I recently reported that organic farm production continues to grow in the U. S. Farms that were converted to organic production grew by 2% in 2018, bringing the total organic acres to 6.5 million. But converting farms from conventional production to organic isn’t easy, since farmers face several challenges before they’ll reap the rewards of higher prices for what they grow. First, they have to use organic farming practices for three years without being able to sell what they grow as organically produced crops. Second, they also often see yield declines during the conversion process because of they’re not allowed to plant many of the seed varieties that conventional farmers use, and they have limitations concerning the types of fertilizers and pesticides they apply to their crops. To help farmers negotiate these challenges, Rabo Agrifinance recently announced that they’ve developed a new loan program directed at farmers who want to make this transition. The program gives farmers the flexibility to receive the needed capital for upfront costs associated with changing production practices, while providing repayment schedules that coincide with when they will receive the additional revenue from selling certified organic products.
House and Senate Democrats have been upset for several months about how the USDA has handled climate-related science studies at this big agency. Now, the department’s inspector general confirmed that the IG’s office is looking into whether changes in policy have affected climate science and communication within the agency. Last June, Senate Agriculture Committee ranking member Debbie Stabenow, a Democrat from Michigan and 18 other senators had asked the Inspector General to look into “potential instances of suppression and alteration of scientific reports, documents, or communications” produced by USDA. The concern surrounds a Politico investigation, which reported that USDA officials had tried to dissuade research partners at an outside university from disseminating their findings about nutrition losses in rice stemming from elevated CO2 levels.
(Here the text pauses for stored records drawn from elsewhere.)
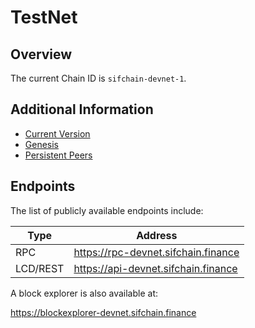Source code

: # TestNet

## Overview

The current Chain ID is `sifchain-devnet-1`.

## Additional Information

* [Current Version](https://github.com/Sifchain/networks/tree/master/devnet/sifchain-devnet-1/version)
* [Genesis](https://github.com/Sifchain/networks/tree/master/devnet/sifchain-devnet-1/genesis.json.gz)
* [Persistent Peers](https://github.com/Sifchain/networks/tree/master/devnet/sifchain-devnet-1/persistent_peers.md)

## Endpoints

The list of publicly available endpoints include:

|Type|Address|
|----|-------|
|RPC|https://rpc-devnet.sifchain.finance|
|LCD/REST|https://api-devnet.sifchain.finance|

A block explorer is also available at:

https://blockexplorer-devnet.sifchain.finance

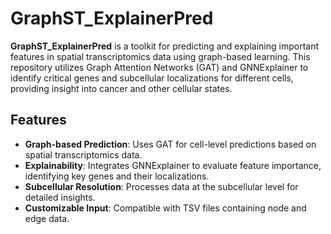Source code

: # GraphST_ExplainerPred

**GraphST_ExplainerPred** is a toolkit for predicting and explaining important features in spatial transcriptomics data using graph-based learning. This repository utilizes Graph Attention Networks (GAT) and GNNExplainer to identify critical genes and subcellular localizations for different cells, providing insight into cancer and other cellular states.

## Features

- **Graph-based Prediction**: Uses GAT for cell-level predictions based on spatial transcriptomics data.
- **Explainability**: Integrates GNNExplainer to evaluate feature importance, identifying key genes and their localizations.
- **Subcellular Resolution**: Processes data at the subcellular level for detailed insights.
- **Customizable Input**: Compatible with TSV files containing node and edge data.



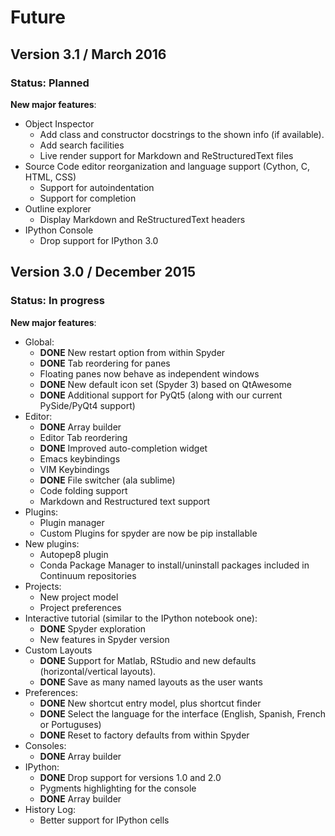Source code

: # Future

## Version 3.1 / March 2016
### Status: Planned

**New major features**:

* Object Inspector
    - Add class and constructor docstrings to the shown info (if available).
    - Add search facilities
    - Live render support for Markdown and ReStructuredText files
* Source Code editor reorganization and language support (Cython, C, HTML, CSS)
    - Support for autoindentation
    - Support for completion
* Outline explorer
    - Display Markdown and ReStructuredText headers
* IPython Console
    - Drop support for IPython 3.0

## Version 3.0 / December 2015
### Status: In progress

**New major features**:

* Global:
    - **DONE** New restart option from within Spyder
    - **DONE** Tab reordering for panes
    - Floating panes now behave as independent windows 
    - **DONE** New default icon set (Spyder 3) based on QtAwesome
    - **DONE** Additional support for PyQt5 (along with our current PySide/PyQt4 support)
* Editor:
    - **DONE** Array builder
    - Editor Tab reordering
    - **DONE** Improved auto-completion widget
    - Emacs keybindings
    - VIM Keybindings
    - **DONE** File switcher (ala sublime)
    - Code folding support
    - Markdown and Restructured text support
* Plugins:
    - Plugin manager 
    - Custom Plugins for spyder are now be pip installable
* New plugins:
    - Autopep8 plugin
    - Conda Package Manager to install/uninstall packages included in Continuum repositories
* Projects:
    - New project model
    - Project preferences
* Interactive tutorial (similar to the IPython notebook one):
    - **DONE** Spyder exploration
    - New features in Spyder version
* Custom Layouts
    - **DONE** Support for Matlab, RStudio and new defaults (horizontal/vertical layouts).
    - **DONE** Save as many named layouts as the user wants
* Preferences:
    - **DONE** New shortcut entry model, plus shortcut finder
    - **DONE** Select the language for the interface (English, Spanish, French or Portuguses)
    - **DONE** Reset to factory defaults from within Spyder
* Consoles:
    - **DONE** Array builder
* IPython:
    - **DONE** Drop support for versions 1.0 and 2.0
    - Pygments highlighting for the console
    - **DONE** Array builder
* History Log:
    - Better support for IPython cells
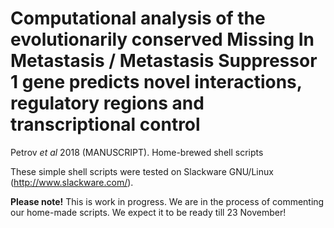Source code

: # Computational analysis of the evolutionarily conserved Missing In Metastasis / Metastasis Suppressor 1 gene predicts novel interactions, regulatory regions and transcriptional control

Petrov _et al_ 2018 (MANUSCRIPT).
Home-brewed shell scripts

These simple shell scripts were tested on Slackware GNU/Linux (http://www.slackware.com/). 






**Please note!**
This is work in progress. We are in the process of commenting our home-made scripts. We expect it to be ready till 23 November!
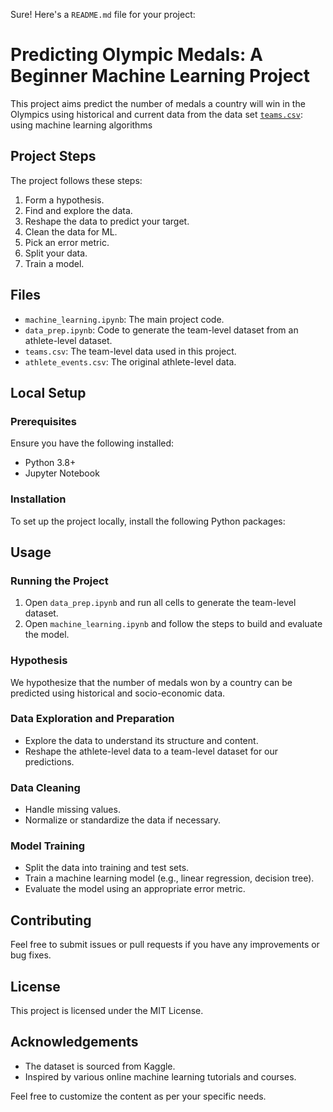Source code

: Sure! Here's a `README.md` file for your project:
# Predicting Olympic Medals: A Beginner Machine Learning Project


This project aims predict the number of medals a country will win in the Olympics using historical and current data from the data set [`teams.csv`](https://github.com/sanchitsanyam/ML-projects/blob/main/teams%20(1).csv): using machine learning algorithms

## Project Steps
The project follows these steps:

1. Form a hypothesis.
2. Find and explore the data.
3. Reshape the data to predict your target.
4. Clean the data for ML.
5. Pick an error metric.
6. Split your data.
7. Train a model.

## Files
- `machine_learning.ipynb`: The main project code.
- `data_prep.ipynb`: Code to generate the team-level dataset from an athlete-level dataset.
- `teams.csv`: The team-level data used in this project.
- `athlete_events.csv`: The original athlete-level data.

## Local Setup

### Prerequisites
Ensure you have the following installed:
- Python 3.8+
- Jupyter Notebook

### Installation
To set up the project locally, install the following Python packages:







## Usage

### Running the Project
1. Open `data_prep.ipynb` and run all cells to generate the team-level dataset.
2. Open `machine_learning.ipynb` and follow the steps to build and evaluate the model.

### Hypothesis
We hypothesize that the number of medals won by a country can be predicted using historical and socio-economic data.

### Data Exploration and Preparation
- Explore the data to understand its structure and content.
- Reshape the athlete-level data to a team-level dataset for our predictions.

### Data Cleaning
- Handle missing values.
- Normalize or standardize the data if necessary.

### Model Training
- Split the data into training and test sets.
- Train a machine learning model (e.g., linear regression, decision tree).
- Evaluate the model using an appropriate error metric.

## Contributing
Feel free to submit issues or pull requests if you have any improvements or bug fixes.

## License
This project is licensed under the MIT License.

## Acknowledgements
- The dataset is sourced from Kaggle.
- Inspired by various online machine learning tutorials and courses.



Feel free to customize the content as per your specific needs.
Another climate related story out of Washington D. C. comes from the USDA’s Economic Research Service. Their report, “Climate Change and Agricultural Risk Management Into the 21st Century” estimates that increasing crop losses due to climate change will drive up the costs of the federal crop insurance program by as much as 37 percent in the coming decades. That’s because premiums, about 60 percent of which are paid by taxpayers and the other 40 percent by farmers, will go up. For example, the report contends that if the world conducts “business as usual” and greenhouse gases continue to rise, corn growers in Kansas and eastern Colorado could see crop insurance premiums increase by 100 percent. A link to this report is in the October 29th post at Farm News and Views. Net blog. https://www.ers.usda.gov/webdocs/publications/93547/err-266.pdf?v=9932.1
Halloween is coming up in a couple of days, and bats are often scary creatures that trick or treaters run into while they’re extorting goodies from unsuspecting neighbors. But hey, bats aren’t so bad. They’re voracious predators…Not of little goblins, but of many crop and forest pests. They’re also seed disseminators and pollinators. The journal Science suggests that loss of bats in North America could lead to agricultural losses estimated at more than $3.7 billion/year. So chill if you see a real bat and cut it some slack.